YOU WOULDN’T THINK that a man who makes his living photographing dangerous animals in the world’s coldest waters would be afraid of sharks. But Paul Nicklen is. “If you’ve seen all the Jaws movies, the fear becomes ingrained in you,” says 41-year-old Nicklen, the world’s leading cold-weather, underwater wildlife photographer. “Like, if I’m floating on the surface of the water where there are orcas -- killer whales -- and I’m watching a seven-foot-tall dorsal fin come toward me, I’m absolutely terrified.”
But here’s the thing: Steven Spielberg’s influence can be negated. All you have to do is dive under. “Underwater, everything becomes absolutely peaceful,” Nicklen says. “Those animals are so graceful and balletlike that you’re just in awe of their beauty.”
Nicklen is no stranger to bizarre foods. He grew up on Baffin Island in Nunavut, one of Canada’s northernmost territories and a place where temperatures regularly fall to 40 degrees below zero Fahrenheit. The island community is composed of a tiny, mostly Inuit population that dines on anything it can pull from beneath frozen waters. “I loved the dramatic weather and the wildlife,” says Nicklen, who used to nest himself in huge snowbanks after a big storm. “I was maybe a bit of a weird kid.”
Nicklen’s new book, and much of his work in photojournalism, makes a subtle case that more must be done to protect cold-weather creatures and their environments -- especially from polar-ice-melting climate change. “We stand to lose an entire polar ecosystem because of climate change,” he contends.
That’s why Nicklen hopes Polar Obsession will make the world’s most otherworldly regions seem a little more accessible to those of us who don’t get to share his subzero experiences.
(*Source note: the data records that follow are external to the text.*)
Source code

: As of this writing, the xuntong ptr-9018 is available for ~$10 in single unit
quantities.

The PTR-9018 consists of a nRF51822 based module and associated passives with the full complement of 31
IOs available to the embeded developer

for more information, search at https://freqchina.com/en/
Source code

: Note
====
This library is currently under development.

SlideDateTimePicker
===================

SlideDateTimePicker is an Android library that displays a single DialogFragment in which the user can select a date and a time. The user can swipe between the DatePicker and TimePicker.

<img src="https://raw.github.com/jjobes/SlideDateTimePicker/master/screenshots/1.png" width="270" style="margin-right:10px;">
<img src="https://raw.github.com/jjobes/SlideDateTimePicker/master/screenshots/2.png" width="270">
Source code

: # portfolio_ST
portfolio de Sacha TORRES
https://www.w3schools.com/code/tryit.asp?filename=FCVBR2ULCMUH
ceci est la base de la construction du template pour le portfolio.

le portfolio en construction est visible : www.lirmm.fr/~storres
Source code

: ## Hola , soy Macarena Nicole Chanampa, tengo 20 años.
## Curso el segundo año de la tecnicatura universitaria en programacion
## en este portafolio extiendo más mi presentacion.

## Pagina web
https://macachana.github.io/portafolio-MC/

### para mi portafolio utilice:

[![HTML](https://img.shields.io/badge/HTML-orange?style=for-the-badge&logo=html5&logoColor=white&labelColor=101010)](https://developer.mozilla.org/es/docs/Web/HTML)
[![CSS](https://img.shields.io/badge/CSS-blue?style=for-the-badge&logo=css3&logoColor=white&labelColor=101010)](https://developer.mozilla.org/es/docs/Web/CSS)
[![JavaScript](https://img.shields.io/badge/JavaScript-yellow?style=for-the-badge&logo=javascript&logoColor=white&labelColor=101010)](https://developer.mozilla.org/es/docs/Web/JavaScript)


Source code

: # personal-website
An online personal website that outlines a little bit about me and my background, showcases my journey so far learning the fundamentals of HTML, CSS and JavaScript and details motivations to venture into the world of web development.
Funny thing about that, though, is, if he could, Nicklen would leave the camera at his home in the Yukon Territory. “I’m always looking at these amazing things through this little box instead of just experiencing them,” he says. “When you’ve got a leopard seal the size of a grizzly bear engulfing your whole head in its jaws, it would be amazing to just watch.”
He pauses and reconsiders: “Well, actually, maybe it is a little less scary if you get to see those jaws through a fish-eye lens.”